> **PROBLEM STATEMENT**:
Here the job is to copy the data exactly and to exclude every image from it.

> **SUPPLIED DATA**:
※
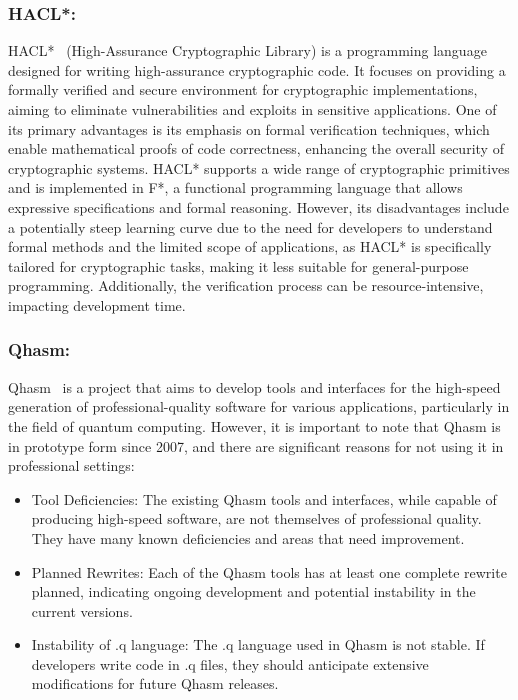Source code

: \documentclass[runningheads]{llncs}
\begin{document}
\subsubsection{HACL*:}
HACL*~\cite{hacl_star_paper} (High-Assurance Cryptographic Library) is a programming language designed for writing high-assurance cryptographic code. It focuses on providing a formally verified and secure environment for cryptographic implementations, aiming to eliminate vulnerabilities and exploits in sensitive applications. One of its primary advantages is its emphasis on formal verification techniques, which enable mathematical proofs of code correctness, enhancing the overall security of cryptographic systems. HACL* supports a wide range of cryptographic primitives and is implemented in F*, a functional programming language that allows expressive specifications and formal reasoning. However, its disadvantages include a potentially steep learning curve due to the need for developers to understand formal methods and the limited scope of applications, as HACL* is specifically tailored for cryptographic tasks, making it less suitable for general-purpose programming. Additionally, the verification process can be resource-intensive, impacting development time.


\subsubsection{Qhasm:}
 Qhasm~\cite{qhasm} is a project that aims to develop tools and interfaces for the high-speed generation of professional-quality software for various applications, particularly in the field of quantum computing.
However, it is important to note that Qhasm is in prototype form since 2007, and there are significant reasons for not using it in professional settings:
\begin{itemize}
    \item Tool Deficiencies: The existing Qhasm tools and interfaces, while capable of producing high-speed software, are not themselves of professional quality. They have many known deficiencies and areas that need improvement.
    \item Planned Rewrites: Each of the Qhasm tools has at least one complete rewrite planned, indicating ongoing development and potential instability in the current versions.
    \item Instability of .q language: The .q language used in Qhasm is not stable. If developers write code in .q files, they should anticipate extensive modifications for future Qhasm releases.
\end{itemize}
\end{document}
※
> **TASK ANSWER**:
Source code

: \documentclass[runningheads]{llncs}
\begin{document}
\subsubsection{HACL*:}
HACL*~\cite{hacl_star_paper} (High-Assurance Cryptographic Library) is a programming language designed for writing high-assurance cryptographic code. It focuses on providing a formally verified and secure environment for cryptographic implementations, aiming to eliminate vulnerabilities and exploits in sensitive applications. One of its primary advantages is its emphasis on formal verification techniques, which enable mathematical proofs of code correctness, enhancing the overall security of cryptographic systems. HACL* supports a wide range of cryptographic primitives and is implemented in F*, a functional programming language that allows expressive specifications and formal reasoning. However, its disadvantages include a potentially steep learning curve due to the need for developers to understand formal methods and the limited scope of applications, as HACL* is specifically tailored for cryptographic tasks, making it less suitable for general-purpose programming. Additionally, the verification process can be resource-intensive, impacting development time.


\subsubsection{Qhasm:}
 Qhasm~\cite{qhasm} is a project that aims to develop tools and interfaces for the high-speed generation of professional-quality software for various applications, particularly in the field of quantum computing.
However, it is important to note that Qhasm is in prototype form since 2007, and there are significant reasons for not using it in professional settings:
\begin{itemize}
    \item Tool Deficiencies: The existing Qhasm tools and interfaces, while capable of producing high-speed software, are not themselves of professional quality. They have many known deficiencies and areas that need improvement.
    \item Planned Rewrites: Each of the Qhasm tools has at least one complete rewrite planned, indicating ongoing development and potential instability in the current versions.
    \item Instability of .q language: The .q language used in Qhasm is not stable. If developers write code in .q files, they should anticipate extensive modifications for future Qhasm releases.
\end{itemize}
\end{document}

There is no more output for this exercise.